The government said the businesses provided the younger Skelos with about $300,000 and other benefits. The scheme unraveled when investigators began recording phone calls between the father and son, prosecutors said.
Dean and Adam Skelos declined to comment as they walked away from the courthouse, with Dean Skelos resting his hand on his son's shoulder.
The senator's lawyer, G. Robert Gage, said: "We are obviously very disappointed with the verdict." He said they intended to "vigorously" pursue post-trial court motions.
The verdict came after about eight hours of deliberations. The jury forewoman, Cynthia Nehlsen, said outside court: "We wanted to give them a fair trial and we did." Sentencing was scheduled for March 3.
In closing arguments, Assistant U.S. Attorney Jason Masimore drew an analogy to the poem "Gorilla" by Shel Silverstein, about a boy who discovers he can get away with anything when he brings his giant pet gorilla to school.
"Did Adam deserve these things, earn these things? No," the prosecutor said. "They didn't want Sen. Skelos to unleash this gorilla."
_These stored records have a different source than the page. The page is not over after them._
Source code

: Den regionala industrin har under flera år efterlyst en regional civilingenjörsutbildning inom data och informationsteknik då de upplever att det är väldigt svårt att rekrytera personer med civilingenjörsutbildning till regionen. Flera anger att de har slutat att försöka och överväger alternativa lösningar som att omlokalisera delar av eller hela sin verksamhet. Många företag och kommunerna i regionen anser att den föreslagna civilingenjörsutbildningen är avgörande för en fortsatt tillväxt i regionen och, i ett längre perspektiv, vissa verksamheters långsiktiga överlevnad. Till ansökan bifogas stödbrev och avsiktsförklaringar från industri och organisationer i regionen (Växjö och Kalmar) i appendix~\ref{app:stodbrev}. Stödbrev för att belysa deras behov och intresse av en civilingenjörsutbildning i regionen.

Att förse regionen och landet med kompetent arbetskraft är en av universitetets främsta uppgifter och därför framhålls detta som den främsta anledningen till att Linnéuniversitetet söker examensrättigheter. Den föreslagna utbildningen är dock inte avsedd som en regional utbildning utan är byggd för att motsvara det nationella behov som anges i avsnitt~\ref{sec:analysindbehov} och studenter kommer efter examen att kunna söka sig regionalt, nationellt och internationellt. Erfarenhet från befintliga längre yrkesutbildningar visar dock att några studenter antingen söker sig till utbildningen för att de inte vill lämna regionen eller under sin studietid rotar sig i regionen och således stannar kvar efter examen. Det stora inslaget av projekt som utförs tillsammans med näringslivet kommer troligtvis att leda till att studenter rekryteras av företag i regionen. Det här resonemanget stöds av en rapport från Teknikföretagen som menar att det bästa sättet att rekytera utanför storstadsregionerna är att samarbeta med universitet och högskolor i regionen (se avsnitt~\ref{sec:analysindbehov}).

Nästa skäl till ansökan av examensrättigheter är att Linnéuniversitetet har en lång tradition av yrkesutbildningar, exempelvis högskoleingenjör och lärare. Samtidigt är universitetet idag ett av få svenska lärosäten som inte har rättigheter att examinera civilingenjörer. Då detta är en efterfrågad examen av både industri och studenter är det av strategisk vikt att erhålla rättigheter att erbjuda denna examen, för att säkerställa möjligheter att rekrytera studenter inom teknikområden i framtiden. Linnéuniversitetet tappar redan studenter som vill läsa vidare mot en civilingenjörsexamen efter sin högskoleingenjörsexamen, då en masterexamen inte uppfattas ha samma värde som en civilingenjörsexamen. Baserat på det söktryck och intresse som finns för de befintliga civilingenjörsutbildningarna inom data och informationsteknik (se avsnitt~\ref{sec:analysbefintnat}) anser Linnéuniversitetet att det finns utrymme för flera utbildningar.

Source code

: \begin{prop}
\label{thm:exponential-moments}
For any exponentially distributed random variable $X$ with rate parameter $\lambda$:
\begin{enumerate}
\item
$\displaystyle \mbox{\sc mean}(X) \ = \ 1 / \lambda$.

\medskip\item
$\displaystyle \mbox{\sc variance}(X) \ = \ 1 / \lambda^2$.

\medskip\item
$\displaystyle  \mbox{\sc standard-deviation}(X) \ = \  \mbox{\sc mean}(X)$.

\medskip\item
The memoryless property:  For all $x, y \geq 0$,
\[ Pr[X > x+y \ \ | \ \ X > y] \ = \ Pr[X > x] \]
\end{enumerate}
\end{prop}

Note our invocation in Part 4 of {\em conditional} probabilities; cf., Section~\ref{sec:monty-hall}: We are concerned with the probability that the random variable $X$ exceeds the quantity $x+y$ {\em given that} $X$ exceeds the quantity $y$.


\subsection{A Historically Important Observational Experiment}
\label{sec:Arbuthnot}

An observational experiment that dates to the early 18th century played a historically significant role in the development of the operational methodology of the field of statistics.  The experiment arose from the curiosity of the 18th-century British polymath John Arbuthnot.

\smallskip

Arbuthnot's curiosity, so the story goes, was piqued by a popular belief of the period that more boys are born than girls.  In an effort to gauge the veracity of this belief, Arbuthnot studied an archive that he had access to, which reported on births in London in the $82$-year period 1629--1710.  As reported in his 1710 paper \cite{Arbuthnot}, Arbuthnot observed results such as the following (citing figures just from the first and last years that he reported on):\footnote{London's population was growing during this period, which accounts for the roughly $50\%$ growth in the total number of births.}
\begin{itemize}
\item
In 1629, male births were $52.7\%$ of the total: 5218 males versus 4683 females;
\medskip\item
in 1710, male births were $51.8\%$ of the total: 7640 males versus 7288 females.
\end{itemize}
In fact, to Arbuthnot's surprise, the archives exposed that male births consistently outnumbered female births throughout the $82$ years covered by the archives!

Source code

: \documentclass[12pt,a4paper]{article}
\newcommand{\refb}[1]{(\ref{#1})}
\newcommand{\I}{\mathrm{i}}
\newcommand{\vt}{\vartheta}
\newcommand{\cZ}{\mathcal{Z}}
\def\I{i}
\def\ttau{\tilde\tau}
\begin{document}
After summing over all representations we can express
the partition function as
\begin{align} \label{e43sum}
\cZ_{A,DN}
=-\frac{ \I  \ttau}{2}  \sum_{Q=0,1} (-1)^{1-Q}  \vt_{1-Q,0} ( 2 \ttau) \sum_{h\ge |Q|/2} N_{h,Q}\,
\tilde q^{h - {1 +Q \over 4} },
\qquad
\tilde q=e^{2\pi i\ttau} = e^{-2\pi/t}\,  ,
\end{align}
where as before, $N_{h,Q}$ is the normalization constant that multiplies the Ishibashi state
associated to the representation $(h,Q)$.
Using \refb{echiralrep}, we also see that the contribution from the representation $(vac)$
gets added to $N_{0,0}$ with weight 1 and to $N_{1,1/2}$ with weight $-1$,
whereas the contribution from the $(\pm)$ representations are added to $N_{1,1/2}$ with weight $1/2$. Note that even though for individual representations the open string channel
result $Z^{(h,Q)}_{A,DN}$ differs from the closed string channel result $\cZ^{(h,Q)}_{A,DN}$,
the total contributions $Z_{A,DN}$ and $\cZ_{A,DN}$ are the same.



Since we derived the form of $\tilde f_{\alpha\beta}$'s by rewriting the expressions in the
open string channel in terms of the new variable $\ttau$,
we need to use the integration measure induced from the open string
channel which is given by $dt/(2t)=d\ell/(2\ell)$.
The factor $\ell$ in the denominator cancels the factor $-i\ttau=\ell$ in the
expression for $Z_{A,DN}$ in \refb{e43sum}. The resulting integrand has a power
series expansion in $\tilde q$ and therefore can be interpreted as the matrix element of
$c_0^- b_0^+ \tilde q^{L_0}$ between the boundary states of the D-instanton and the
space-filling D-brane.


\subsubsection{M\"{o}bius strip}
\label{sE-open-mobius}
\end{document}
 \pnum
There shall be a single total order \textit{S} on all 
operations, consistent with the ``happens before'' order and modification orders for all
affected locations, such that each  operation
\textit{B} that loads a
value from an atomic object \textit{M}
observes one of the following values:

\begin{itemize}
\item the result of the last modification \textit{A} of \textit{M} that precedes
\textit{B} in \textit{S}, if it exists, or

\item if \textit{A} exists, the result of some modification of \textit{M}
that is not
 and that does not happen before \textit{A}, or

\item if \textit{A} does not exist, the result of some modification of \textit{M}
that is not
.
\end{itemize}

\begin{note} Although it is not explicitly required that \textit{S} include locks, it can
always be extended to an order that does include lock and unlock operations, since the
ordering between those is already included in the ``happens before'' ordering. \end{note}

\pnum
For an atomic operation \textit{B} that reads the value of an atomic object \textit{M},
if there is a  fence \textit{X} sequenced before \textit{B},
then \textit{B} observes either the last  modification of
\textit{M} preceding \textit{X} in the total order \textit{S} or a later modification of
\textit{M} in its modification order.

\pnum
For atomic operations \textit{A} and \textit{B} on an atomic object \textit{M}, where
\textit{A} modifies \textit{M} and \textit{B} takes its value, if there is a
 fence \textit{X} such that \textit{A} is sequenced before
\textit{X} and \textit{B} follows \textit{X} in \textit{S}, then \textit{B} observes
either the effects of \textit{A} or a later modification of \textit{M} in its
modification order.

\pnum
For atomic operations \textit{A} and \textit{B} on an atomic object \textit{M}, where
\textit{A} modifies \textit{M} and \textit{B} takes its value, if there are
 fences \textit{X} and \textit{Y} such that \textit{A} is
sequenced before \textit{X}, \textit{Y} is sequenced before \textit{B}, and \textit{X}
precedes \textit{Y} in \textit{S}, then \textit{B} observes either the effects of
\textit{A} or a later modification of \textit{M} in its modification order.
The defense had argued that the tapes and other evidence showed only that Dean Skelos was looking out for his son like any loving father, and that overzealous prosecutors were overreaching.
"Senator Skelos did not sell his office," Gage the senator's lawyer, G. Robert Gage, said in his closing. "You can be a state senator, and you can be a father."
Gage argued that prosecutors offered no evidence proving Skelos changed long-standing positions on legislation so he could reward the businesses that employed Adam Skelos.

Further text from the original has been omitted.